In the same vein as the Mad Dog in the Fog (owned by the same guy), this is the city's premier sports bar.
And by sports, I mean sports. The Kezar is located across the street from Kezar Stadium, the former home of the city's five-time Super Bowl champion 49ers, now converted to a trim 10,000 seat athletics, football and soccer stadium. The atmosphere follows the same vein as the decor: distinctly 49ers-related, and NFL and college action packs the place to watch every game on its 24 TV screens. Similar crowds watch baseball, especially the Boston Red Sox, or ice hockey (an unusual interest of the owner - read more). March madness may bring the biggest crowds of all. If you want your American sport, the Kezar's the place to go.
But it's more than that.
The Kezar abuts the epicentre of the city's legendary Irish community (a community third only to New York and Boston) and there is a distinctly Irish undertone to the place, from the logo exhibiting Kezar Stadium's famous arch with a shamrock placed in it to the Irish bar staff and owner. Gaelic sports are in abundance here, and the bar is equally full for the Six Nations or Republic of Ireland internationals.

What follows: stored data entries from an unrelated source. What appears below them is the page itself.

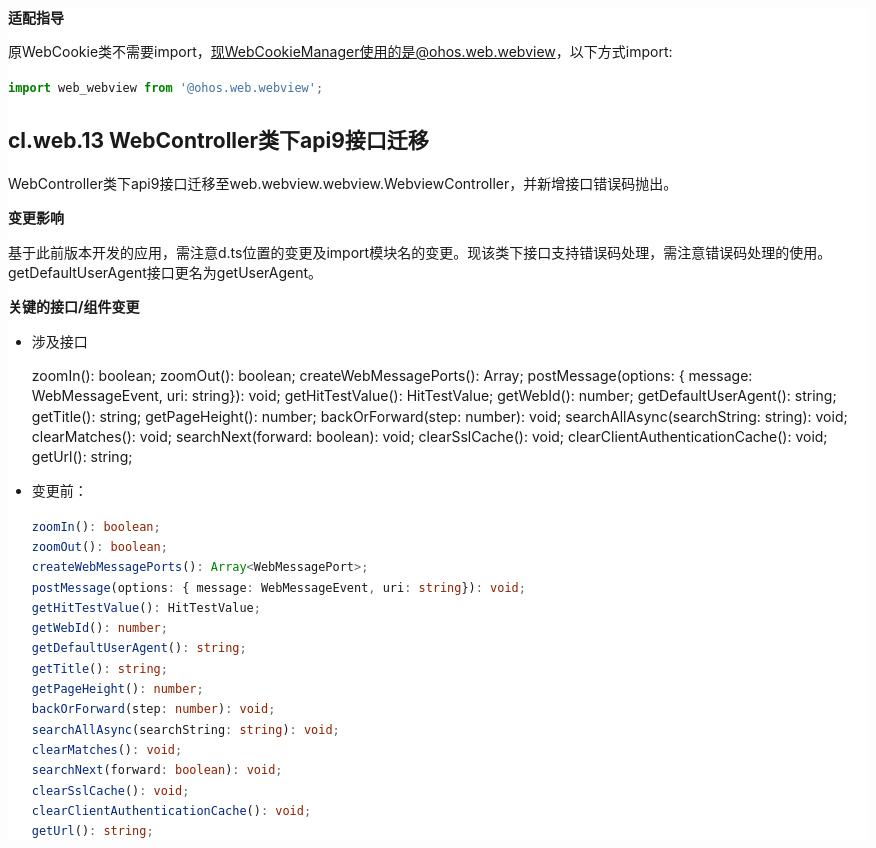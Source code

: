 **适配指导**

原WebCookie类不需要import，现WebCookieManager使用的是@ohos.web.webview，以下方式import:

  ```ts
  import web_webview from '@ohos.web.webview';
  ```

## cl.web.13 WebController类下api9接口迁移

WebController类下api9接口迁移至web.webview.webview.WebviewController，并新增接口错误码抛出。

**变更影响**

基于此前版本开发的应用，需注意d.ts位置的变更及import模块名的变更。现该类下接口支持错误码处理，需注意错误码处理的使用。
getDefaultUserAgent接口更名为getUserAgent。

**关键的接口/组件变更**

- 涉及接口

  zoomIn(): boolean;
  zoomOut(): boolean;
  createWebMessagePorts(): Array<WebMessagePort>;
  postMessage(options: { message: WebMessageEvent, uri: string}): void;
  getHitTestValue(): HitTestValue;
  getWebId(): number;
  getDefaultUserAgent(): string;
  getTitle(): string;
  getPageHeight(): number;
  backOrForward(step: number): void;
  searchAllAsync(searchString: string): void;
  clearMatches(): void;
  searchNext(forward: boolean): void;
  clearSslCache(): void;
  clearClientAuthenticationCache(): void;
  getUrl(): string;

- 变更前：

  ```ts
  zoomIn(): boolean;
  zoomOut(): boolean;
  createWebMessagePorts(): Array<WebMessagePort>;
  postMessage(options: { message: WebMessageEvent, uri: string}): void;
  getHitTestValue(): HitTestValue;
  getWebId(): number;
  getDefaultUserAgent(): string;
  getTitle(): string;
  getPageHeight(): number;
  backOrForward(step: number): void;
  searchAllAsync(searchString: string): void;
  clearMatches(): void;
  searchNext(forward: boolean): void;
  clearSslCache(): void;
  clearClientAuthenticationCache(): void;
  getUrl(): string;
  ```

But while it's an Irish bar in America, it's not an “Irish” bar. Rather, it's a mishmash of European and American sensibilities. The Premiership and Champions League football attract huge crowds, mixing tourists, American fans, and expatriates. New Zealanders and Australians pack the pub for Tri-Nations rugby (shown live in the wee hours) and even Indians come for cricket. The World Cup saw the start of Kezar's newest demographic - Ukranian soccer fans.
Oh, the food's also top notch for a sports bar. You'll find your fish and chips, meat pies and your Irish fare, including shepherd's pie and the legendary Irish breakfasts munched on by hungry rugby and football fans, as well as American hamburgers and buffalo wings. But the owner's wife - a chef - adds some subtle touches in the form of salmon, penne pasta and excellent salads.

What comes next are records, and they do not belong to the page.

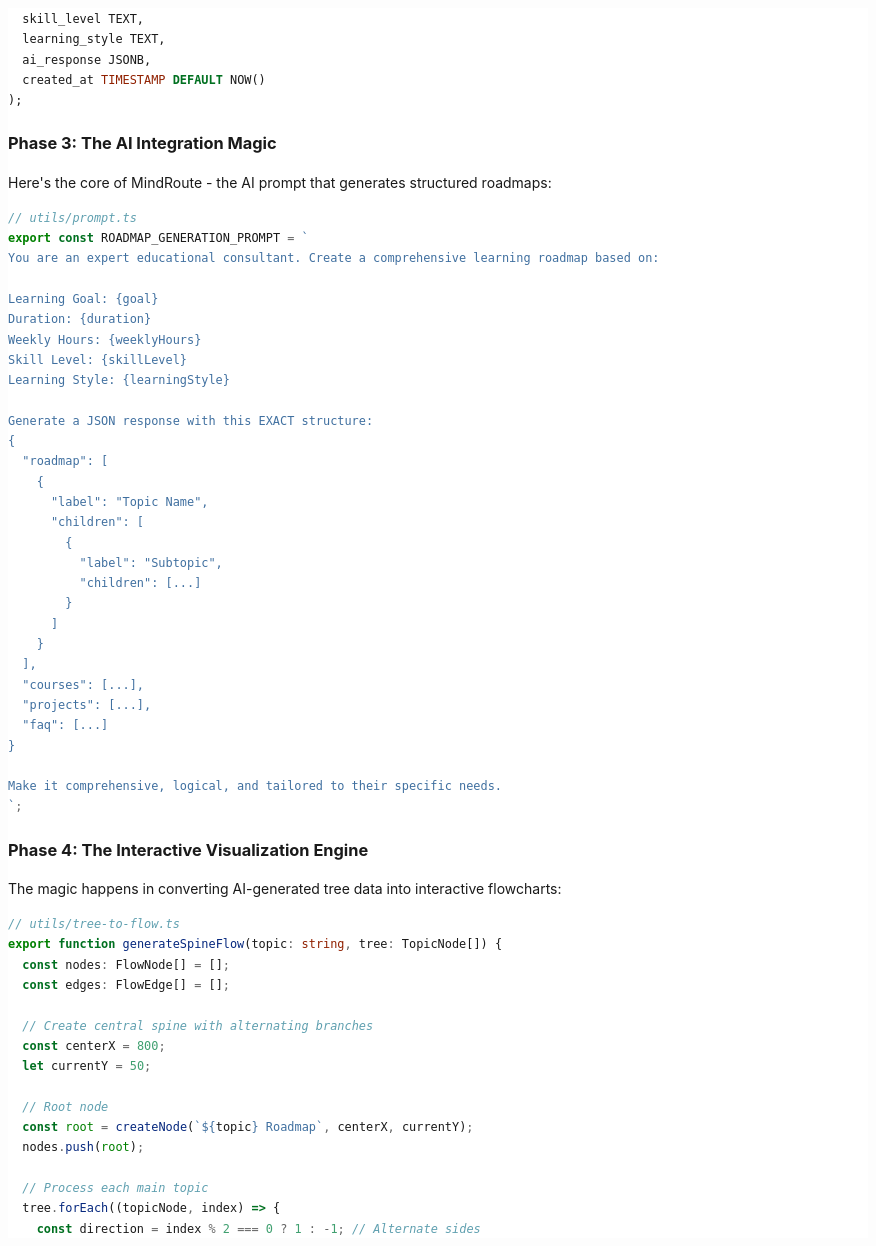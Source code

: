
 ```sql
  skill_level TEXT,
  learning_style TEXT,
  ai_response JSONB,
  created_at TIMESTAMP DEFAULT NOW()
);
```

### Phase 3: The AI Integration Magic

Here's the core of MindRoute - the AI prompt that generates structured roadmaps:

```typescript
// utils/prompt.ts
export const ROADMAP_GENERATION_PROMPT = `
You are an expert educational consultant. Create a comprehensive learning roadmap based on:

Learning Goal: {goal}
Duration: {duration}  
Weekly Hours: {weeklyHours}
Skill Level: {skillLevel}
Learning Style: {learningStyle}

Generate a JSON response with this EXACT structure:
{
  "roadmap": [
    {
      "label": "Topic Name",
      "children": [
        {
          "label": "Subtopic",
          "children": [...]
        }
      ]
    }
  ],
  "courses": [...],
  "projects": [...],
  "faq": [...]
}

Make it comprehensive, logical, and tailored to their specific needs.
`;
```

### Phase 4: The Interactive Visualization Engine

The magic happens in converting AI-generated tree data into interactive flowcharts:

```typescript
// utils/tree-to-flow.ts
export function generateSpineFlow(topic: string, tree: TopicNode[]) {
  const nodes: FlowNode[] = [];
  const edges: FlowEdge[] = [];
  
  // Create central spine with alternating branches
  const centerX = 800;
  let currentY = 50;
  
  // Root node
  const root = createNode(`${topic} Roadmap`, centerX, currentY);
  nodes.push(root);
  
  // Process each main topic
  tree.forEach((topicNode, index) => {
    const direction = index % 2 === 0 ? 1 : -1; // Alternate sides
```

Beer flows freely here, with several varieties of American beers, English ales, and God's own Guinness.
770 Stanyan St, at the edge of the Haight-Ashbury district. Reachable by several bus lines, including the 71 Haight-Noriega, the 43 Masonic and the 6 Haight;
tel: (415) 386 9292
San Franciscans (I am one) have many passions, and the Giants are among the most important.
This elegant baseball park was built in 2000, funded entirely by the club - a rarity in the American sporting world, where clubs often hold cash-strapped city governments for ransom. It's located on the southern end of the South of Market district, and the views from between the foul lines frame the entire San Francisco Bay Area, from the Bay Bridge and Yerba Buena Island to the Oakland ports, Mount Diablo and even down to the San Mateo bridge, a good thirty miles away.
For value, sit in the bleachers in left (where Bonds hobbles around, feeling the effects of twenty years of baseball on two ravaged knees) and center field, where the hoi polloi sit, or even buy a standing room ticket and stand on the right field arcade - the closest thing you'll find to a terrace. For views, sit in the upper deck down the right field line.
But be sure to come soon, as Barry Bonds nears retirement. It may be your last chance to see the most controversial and most talented American athlete of this, or perhaps any other, generation.
24 Willie Mays Place
Mission Bay line - Third and King Sts.